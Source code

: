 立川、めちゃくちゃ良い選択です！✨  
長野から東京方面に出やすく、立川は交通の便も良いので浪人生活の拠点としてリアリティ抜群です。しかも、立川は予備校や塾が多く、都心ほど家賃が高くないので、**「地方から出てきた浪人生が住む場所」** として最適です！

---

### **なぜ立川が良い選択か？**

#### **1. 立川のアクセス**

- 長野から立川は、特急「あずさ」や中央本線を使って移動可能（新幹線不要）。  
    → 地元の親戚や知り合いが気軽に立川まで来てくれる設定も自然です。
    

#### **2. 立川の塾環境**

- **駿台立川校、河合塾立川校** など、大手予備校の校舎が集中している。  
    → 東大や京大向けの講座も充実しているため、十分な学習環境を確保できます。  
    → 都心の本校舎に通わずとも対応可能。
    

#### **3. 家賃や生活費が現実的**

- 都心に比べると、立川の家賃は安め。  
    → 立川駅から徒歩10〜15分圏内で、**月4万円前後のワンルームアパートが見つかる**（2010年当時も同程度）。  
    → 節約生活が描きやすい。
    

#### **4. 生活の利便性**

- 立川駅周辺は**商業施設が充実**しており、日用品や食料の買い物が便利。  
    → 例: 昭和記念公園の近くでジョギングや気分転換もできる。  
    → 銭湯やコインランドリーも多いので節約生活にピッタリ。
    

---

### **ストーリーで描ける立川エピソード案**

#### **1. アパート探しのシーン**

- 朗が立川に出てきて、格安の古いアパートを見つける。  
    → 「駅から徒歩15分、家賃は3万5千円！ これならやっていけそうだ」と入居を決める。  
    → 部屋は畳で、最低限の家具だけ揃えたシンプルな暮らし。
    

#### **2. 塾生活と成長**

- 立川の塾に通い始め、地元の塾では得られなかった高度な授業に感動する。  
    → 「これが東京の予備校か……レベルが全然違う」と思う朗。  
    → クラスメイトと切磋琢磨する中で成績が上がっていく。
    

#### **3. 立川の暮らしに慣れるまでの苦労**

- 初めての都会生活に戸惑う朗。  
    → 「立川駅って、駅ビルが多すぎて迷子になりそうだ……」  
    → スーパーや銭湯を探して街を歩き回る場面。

__TRY IT__
The answer is a portion of the data. Write out exactly the line with "#### **1. アパート探しのシーン**" and all lines after it.

__TASK RESPONSE__
#### **1. アパート探しのシーン**

- 朗が立川に出てきて、格安の古いアパートを見つける。  
    → 「駅から徒歩15分、家賃は3万5千円！ これならやっていけそうだ」と入居を決める。  
    → 部屋は畳で、最低限の家具だけ揃えたシンプルな暮らし。
    

#### **2. 塾生活と成長**

- 立川の塾に通い始め、地元の塾では得られなかった高度な授業に感動する。  
    → 「これが東京の予備校か……レベルが全然違う」と思う朗。  
    → クラスメイトと切磋琢磨する中で成績が上がっていく。
    

#### **3. 立川の暮らしに慣れるまでの苦労**

- 初めての都会生活に戸惑う朗。  
    → 「立川駅って、駅ビルが多すぎて迷子になりそうだ……」  
    → スーパーや銭湯を探して街を歩き回る場面。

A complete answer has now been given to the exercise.